Untuk menjadi bahan rokok herbal, daun talas beneng harus melewati proses pengolahan yang cukup panjang. Setelah dipetik, daun-daun besar tersebut direndam selama beberapa hari untuk menghilangkan getah alami yang bersifat iritan. Proses ini bertujuan agar aroma dan tekstur daun menjadi lebih lembut.
Setelah itu, daun dijemur di bawah sinar matahari atau dikeringkan menggunakan oven khusus hingga kadar airnya menurun drastis. Proses berikutnya adalah perajangan, yaitu memotong daun menjadi potongan kecil menyerupai irisan tembakau.
Beberapa kelompok tani bahkan telah mengembangkan teknik fermentasi ringan untuk menghasilkan aroma yang lebih khas. Dalam tahap akhir, daun kering dikemas dan siap didistribusikan ke pabrik rokok herbal atau diekspor ke luar negeri.
Proses ini disebut mirip dengan pengolahan tembakau konvensional, namun tanpa menggunakan bahan kimia tambahan.
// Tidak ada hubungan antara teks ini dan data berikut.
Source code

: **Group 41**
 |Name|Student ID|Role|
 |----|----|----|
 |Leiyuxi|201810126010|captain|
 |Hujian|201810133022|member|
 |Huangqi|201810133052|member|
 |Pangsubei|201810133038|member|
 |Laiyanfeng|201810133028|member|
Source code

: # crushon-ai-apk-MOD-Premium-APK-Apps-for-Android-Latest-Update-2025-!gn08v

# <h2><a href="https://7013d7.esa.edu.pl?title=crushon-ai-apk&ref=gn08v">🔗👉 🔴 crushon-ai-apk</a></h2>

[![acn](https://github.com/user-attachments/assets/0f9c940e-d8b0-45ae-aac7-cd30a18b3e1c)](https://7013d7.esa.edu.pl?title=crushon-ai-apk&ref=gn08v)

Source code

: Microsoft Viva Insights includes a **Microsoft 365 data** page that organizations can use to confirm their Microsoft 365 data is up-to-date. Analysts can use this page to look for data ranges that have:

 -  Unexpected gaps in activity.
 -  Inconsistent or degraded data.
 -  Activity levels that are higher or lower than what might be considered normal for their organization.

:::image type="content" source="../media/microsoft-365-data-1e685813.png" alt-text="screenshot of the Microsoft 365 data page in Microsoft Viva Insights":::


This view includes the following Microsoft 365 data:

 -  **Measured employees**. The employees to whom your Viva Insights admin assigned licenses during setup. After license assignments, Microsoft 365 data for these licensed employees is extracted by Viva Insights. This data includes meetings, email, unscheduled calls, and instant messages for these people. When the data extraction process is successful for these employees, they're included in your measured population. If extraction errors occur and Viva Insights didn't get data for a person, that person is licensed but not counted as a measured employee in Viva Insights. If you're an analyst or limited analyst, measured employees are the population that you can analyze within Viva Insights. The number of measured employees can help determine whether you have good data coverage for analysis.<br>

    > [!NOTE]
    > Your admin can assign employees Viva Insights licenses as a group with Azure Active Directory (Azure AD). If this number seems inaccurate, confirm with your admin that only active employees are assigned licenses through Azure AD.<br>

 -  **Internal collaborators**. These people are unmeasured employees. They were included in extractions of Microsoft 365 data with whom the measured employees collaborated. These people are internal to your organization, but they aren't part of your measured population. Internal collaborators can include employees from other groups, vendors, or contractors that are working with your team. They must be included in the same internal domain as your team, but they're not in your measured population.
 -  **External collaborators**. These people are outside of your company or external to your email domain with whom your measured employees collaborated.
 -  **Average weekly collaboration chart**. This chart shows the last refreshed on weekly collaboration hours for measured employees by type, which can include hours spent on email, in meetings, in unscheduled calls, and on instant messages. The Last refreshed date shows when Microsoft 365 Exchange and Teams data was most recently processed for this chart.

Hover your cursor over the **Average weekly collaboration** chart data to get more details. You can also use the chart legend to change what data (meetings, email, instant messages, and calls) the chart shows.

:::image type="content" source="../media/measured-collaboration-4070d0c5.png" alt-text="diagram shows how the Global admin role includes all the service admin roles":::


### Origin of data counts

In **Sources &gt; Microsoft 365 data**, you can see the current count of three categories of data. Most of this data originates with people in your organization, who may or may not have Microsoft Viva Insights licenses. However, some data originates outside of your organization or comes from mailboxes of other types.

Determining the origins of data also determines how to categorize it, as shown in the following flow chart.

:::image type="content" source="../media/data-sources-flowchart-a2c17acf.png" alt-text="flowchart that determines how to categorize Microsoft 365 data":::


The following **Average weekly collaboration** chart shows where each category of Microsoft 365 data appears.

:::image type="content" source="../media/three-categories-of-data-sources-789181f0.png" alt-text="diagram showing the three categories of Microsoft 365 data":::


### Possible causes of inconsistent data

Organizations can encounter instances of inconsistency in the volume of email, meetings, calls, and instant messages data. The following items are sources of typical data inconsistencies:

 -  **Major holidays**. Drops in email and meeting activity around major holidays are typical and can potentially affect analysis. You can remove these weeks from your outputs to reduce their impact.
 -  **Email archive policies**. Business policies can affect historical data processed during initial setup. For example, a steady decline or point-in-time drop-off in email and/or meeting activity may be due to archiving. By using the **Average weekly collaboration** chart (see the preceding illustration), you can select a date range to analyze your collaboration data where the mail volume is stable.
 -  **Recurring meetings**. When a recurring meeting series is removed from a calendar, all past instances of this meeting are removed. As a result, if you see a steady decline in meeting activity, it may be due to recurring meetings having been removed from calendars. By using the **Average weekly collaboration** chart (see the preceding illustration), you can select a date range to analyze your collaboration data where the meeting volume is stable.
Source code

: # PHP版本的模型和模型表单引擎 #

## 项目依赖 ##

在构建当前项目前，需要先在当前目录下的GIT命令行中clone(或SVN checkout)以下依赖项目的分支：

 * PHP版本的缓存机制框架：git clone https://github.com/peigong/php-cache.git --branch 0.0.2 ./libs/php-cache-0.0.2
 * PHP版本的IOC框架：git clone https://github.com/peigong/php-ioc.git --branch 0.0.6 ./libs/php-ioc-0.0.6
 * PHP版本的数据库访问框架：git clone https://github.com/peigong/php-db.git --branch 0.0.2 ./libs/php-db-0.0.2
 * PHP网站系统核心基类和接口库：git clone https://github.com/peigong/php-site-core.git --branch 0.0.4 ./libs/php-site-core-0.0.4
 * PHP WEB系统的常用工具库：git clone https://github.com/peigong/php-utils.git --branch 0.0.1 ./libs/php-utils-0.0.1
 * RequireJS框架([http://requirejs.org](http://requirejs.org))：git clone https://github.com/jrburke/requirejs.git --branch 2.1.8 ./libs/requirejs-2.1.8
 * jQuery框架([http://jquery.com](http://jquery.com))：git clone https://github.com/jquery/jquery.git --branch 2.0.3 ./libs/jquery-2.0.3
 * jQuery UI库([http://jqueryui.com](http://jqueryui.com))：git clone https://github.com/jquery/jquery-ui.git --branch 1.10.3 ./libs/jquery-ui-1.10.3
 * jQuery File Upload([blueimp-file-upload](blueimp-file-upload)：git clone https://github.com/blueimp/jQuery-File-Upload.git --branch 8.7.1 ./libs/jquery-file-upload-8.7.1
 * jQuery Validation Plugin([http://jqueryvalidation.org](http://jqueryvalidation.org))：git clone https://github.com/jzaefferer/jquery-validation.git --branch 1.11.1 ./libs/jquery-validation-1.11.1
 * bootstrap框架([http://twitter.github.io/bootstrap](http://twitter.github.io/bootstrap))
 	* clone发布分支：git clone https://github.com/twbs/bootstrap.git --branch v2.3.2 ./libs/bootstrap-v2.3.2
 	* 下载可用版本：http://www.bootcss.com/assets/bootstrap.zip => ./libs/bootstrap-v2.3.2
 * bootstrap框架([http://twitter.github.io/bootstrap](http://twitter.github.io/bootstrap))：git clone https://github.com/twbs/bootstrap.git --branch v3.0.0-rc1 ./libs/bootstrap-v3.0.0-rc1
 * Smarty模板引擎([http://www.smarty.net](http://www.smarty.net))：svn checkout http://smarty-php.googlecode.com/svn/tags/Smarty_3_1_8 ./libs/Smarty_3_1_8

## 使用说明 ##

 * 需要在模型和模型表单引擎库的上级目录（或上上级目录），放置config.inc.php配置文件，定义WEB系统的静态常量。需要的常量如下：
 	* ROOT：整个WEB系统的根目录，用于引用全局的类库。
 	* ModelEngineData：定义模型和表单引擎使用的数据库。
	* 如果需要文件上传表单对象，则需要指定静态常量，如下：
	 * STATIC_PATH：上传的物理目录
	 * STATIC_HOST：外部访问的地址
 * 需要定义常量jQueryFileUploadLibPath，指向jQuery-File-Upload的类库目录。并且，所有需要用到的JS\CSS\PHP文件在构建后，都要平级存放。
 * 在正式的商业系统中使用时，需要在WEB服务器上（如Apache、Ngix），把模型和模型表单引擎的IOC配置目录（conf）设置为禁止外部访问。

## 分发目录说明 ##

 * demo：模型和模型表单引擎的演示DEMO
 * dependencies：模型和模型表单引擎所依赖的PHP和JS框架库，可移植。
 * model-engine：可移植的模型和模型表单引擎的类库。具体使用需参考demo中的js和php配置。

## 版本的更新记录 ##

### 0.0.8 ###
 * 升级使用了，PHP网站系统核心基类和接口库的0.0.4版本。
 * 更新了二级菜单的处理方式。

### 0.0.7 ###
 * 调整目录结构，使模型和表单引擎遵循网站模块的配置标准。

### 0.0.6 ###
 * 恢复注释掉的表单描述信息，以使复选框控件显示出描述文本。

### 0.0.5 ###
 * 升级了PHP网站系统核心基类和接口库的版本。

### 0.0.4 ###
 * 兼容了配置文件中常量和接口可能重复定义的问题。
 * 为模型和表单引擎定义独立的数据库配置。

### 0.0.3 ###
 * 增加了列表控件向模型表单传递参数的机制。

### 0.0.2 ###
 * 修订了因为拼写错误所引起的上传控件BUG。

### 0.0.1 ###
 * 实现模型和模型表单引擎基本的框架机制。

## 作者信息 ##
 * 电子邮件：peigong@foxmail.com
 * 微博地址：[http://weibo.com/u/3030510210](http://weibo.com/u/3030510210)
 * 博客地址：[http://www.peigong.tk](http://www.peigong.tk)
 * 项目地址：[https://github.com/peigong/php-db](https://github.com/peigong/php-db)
Hal ini yang membuat produk daun talas beneng kering digemari produsen herbal di luar negeri.
Inovasi ini ternyata bukan sekadar wacana lokal. Produk olahan daun talas beneng asal Indonesia telah menembus pasar ekspor ke berbagai negara, seperti Australia, Korea Selatan, Turki, dan Irlandia.
Negara-negara tersebut memiliki permintaan tinggi terhadap bahan baku alami untuk produk herbal dan wellness. Di Australia, misalnya, beberapa perusahaan telah menggunakan daun talas beneng kering dari Indonesia sebagai bahan baku rokok herbal dan teh aromatik.
Menurut laporan dari sejumlah kelompok tani di Banten, produksi daun talas beneng kering kini mencapai beberapa ton per bulan, dengan harga jual yang cukup menguntungkan di pasar ekspor. Kondisi ini menjadi peluang besar bagi petani lokal untuk meningkatkan pendapatan, sekaligus memperluas jejaring ekspor produk nonkonvensional.
Keberhasilan pengembangan talas beneng sebagai komoditas ekspor tidak hanya berdampak pada petani, tetapi juga mendorong tumbuhnya usaha mikro dan koperasi desa yang terlibat dalam rantai pasok.
Di Kabupaten Pandeglang, misalnya, sejumlah kelompok tani wanita ikut serta dalam proses pengeringan dan pengemasan daun. Mereka memperoleh pendapatan tambahan dan keahlian baru dalam pengolahan bahan baku ekspor.
Pemerintah daerah pun mulai melirik potensi ini sebagai bagian dari program ketahanan ekonomi lokal. Dinas Pertanian setempat bahkan tengah menyusun skema pelatihan dan sertifikasi mutu agar produk talas beneng dari Banten bisa memenuhi standar internasional.
Meski secara ekonomi menjanjikan, para ahli kesehatan mengingatkan agar rokok herbal berbahan talas beneng tidak dianggap sebagai alternatif yang sepenuhnya aman.
Asap dari pembakaran daun kering tetap mengandung zat berbahaya yang dapat memengaruhi sistem pernapasan dan kardiovaskular. Oleh karena itu, edukasi publik tetap penting agar masyarakat tidak terjebak pada anggapan bahwa rokok herbal bebas risiko.
Di sisi lain, riset tentang kandungan kimia daun talas beneng juga masih terus dilakukan oleh berbagai universitas dan lembaga penelitian. Tujuannya adalah untuk memastikan keamanan konsumsi jangka panjang serta mengeksplorasi potensi lain dari tanaman ini, seperti bahan obat herbal, pakan ternak, hingga serat alami ramah lingkungan.
Inovasi pemanfaatan talas beneng menjadi pengganti tembakau membuktikan bahwa kreativitas petani lokal dapat menciptakan peluang baru di tengah keterbatasan sumber daya.
Dengan dukungan riset, regulasi, dan akses pasar yang baik, bukan tidak mungkin talas beneng akan menjadi ikon baru ekspor pertanian Indonesia, sejajar dengan komoditas unggulan lainnya.
Bagi para petani di Banten, Blitar, dan Lumajang, daun talas beneng bukan lagi tanaman liar yang tak bernilai, melainkan simbol kemandirian, inovasi, dan kebangkitan ekonomi lokal.